4.1 Steuerabzug vom Kapitalertrag (S. 3 und 4)

4.1.1 Allgemeines

 

Rz. 14

In dem Zeitpunkt, in dem die steuerabzugspflichtigen Kapitalerträge dem Gläubiger zufließen (zum Zuflusszeitpunkt vgl. Rz. 61ff.), müssen in den Fällen des § 43 Abs. 1 S. 1 Nr. 1, 2 bis 4, 7a und 7b EStG der Schuldner der Kapitalerträge (Rz. 24ff.) und in den Fällen des § 43 Abs. 1 S. 1 Nr. 1a, 6, 7 und 8 bis 12 sowie S. 2 EStG die, die Kapitalerträge auszahlende Stelle (Rz. 31ff.) den Steuerabzug vom Kapitalertrag für Rechnung des Gläubigers der Kapitalerträge vornehmen.

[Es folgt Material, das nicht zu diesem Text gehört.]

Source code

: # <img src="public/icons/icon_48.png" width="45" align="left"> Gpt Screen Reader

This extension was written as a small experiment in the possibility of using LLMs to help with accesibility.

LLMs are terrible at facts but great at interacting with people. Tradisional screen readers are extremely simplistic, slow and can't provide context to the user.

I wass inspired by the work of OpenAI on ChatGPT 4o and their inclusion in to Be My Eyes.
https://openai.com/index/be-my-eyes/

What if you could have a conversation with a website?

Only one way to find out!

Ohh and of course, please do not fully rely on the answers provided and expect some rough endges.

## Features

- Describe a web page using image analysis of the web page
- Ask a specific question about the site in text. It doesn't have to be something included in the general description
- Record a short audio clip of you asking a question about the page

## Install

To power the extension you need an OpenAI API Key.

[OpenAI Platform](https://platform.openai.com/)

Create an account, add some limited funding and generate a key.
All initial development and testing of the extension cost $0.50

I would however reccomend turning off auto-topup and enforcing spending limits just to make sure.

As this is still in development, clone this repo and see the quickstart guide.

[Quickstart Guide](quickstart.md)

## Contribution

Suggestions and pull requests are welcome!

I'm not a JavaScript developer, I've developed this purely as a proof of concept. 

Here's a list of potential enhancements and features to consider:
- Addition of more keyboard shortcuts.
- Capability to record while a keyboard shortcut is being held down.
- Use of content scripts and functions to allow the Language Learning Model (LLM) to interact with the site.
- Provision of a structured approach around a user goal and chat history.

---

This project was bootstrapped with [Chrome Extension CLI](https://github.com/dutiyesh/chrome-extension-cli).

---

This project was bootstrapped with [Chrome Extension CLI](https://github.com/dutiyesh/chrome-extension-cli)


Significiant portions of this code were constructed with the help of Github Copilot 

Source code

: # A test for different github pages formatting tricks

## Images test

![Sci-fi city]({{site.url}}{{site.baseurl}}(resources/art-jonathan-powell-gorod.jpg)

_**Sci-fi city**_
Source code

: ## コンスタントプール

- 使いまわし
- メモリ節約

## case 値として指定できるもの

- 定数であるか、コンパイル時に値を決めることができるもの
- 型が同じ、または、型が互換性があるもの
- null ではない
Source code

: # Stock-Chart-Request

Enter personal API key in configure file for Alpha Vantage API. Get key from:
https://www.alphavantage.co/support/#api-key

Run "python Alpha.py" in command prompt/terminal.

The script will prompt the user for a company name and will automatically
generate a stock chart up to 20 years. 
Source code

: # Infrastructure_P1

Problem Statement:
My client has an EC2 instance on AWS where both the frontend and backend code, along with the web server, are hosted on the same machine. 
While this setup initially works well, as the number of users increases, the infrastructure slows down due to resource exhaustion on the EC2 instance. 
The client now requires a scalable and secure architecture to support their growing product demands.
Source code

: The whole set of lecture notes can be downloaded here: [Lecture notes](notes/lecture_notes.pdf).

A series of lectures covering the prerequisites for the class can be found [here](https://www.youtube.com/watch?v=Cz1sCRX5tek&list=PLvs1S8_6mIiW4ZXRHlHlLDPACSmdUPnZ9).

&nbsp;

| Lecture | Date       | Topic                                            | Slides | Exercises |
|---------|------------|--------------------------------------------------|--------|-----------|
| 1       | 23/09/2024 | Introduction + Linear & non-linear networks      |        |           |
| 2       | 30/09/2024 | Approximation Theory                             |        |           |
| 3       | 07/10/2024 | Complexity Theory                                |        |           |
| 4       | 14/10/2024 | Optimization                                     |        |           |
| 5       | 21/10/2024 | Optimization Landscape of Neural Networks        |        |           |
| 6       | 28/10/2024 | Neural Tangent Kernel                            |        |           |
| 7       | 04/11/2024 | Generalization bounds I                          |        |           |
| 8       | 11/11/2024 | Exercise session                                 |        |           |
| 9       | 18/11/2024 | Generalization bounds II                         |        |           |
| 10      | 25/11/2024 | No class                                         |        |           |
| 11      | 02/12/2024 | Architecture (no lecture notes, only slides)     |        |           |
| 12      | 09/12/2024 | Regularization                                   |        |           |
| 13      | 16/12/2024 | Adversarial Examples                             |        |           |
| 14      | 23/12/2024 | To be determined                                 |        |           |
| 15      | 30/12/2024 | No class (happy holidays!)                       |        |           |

Das hat zur Folge, dass dem Gläubiger der Kapitalerträge nur der nach Abzug der KapESt verbleibende Teil des Kapitalertrags ausgezahlt bzw. gutgeschrieben wird.

 

Rz. 15

Bedient sich der Schuldner der Kapitalerträge in den Fällen, in denen er zum Einbehalt der KapESt verpflichtet ist (Rz. 24ff.), zur Auszahlung eines oder mehrerer Kreditinstitute, dann erhalten auch diese Zahlstellen vom Schuldner der Kapitalerträge nur den nach bereits erfolgtem Abzug der KapESt verbleibenden Teil der Kapitalerträge zum Zweck der Auszahlung zur Verfügung gestellt.

Durch die Verlagerung des Steuerabzugs auf die auszahlenden Stellen ab dem 1.1.2012 (Rz. 30) wird erreicht, dass die Dividenden zwischen der ausschüttenden Aktiengesellschaft und der jeweiligen auszahlenden Stelle – einschließlich der Teilnehmer einer Verwahrkette – stets brutto zu verrechnen sind.

 

Rz. 16

Ein Verstoß gegen die Einbehaltungs- und Abführungspflicht kann als Steuerordnungswidrigkeit mit einer Geldbuße bis zu 25.000 EUR geahndet werden, bzw. – falls wegen gleichzeitiger Verletzung der von § 45a Abs. 1 EStG vorgeschriebenen Anmeldepflicht anstelle von § 380 AO (Gefährdung der Abzugsteuern) § 378 AO (leichtfertige Steuerverkürzung) anzuwenden ist – mit einer Geldbuße bis zu 50.000 EUR.[1]

 

Rz. 17

Der zum Steuerabzug Verpflichtete (d. h. der Schuldner der Kapitalerträge bzw. die. die Kapitalerträge auszahlende Stelle) haftet für die KapESt, die er einzubehalten und abzuführen hat (Rz. 92ff.).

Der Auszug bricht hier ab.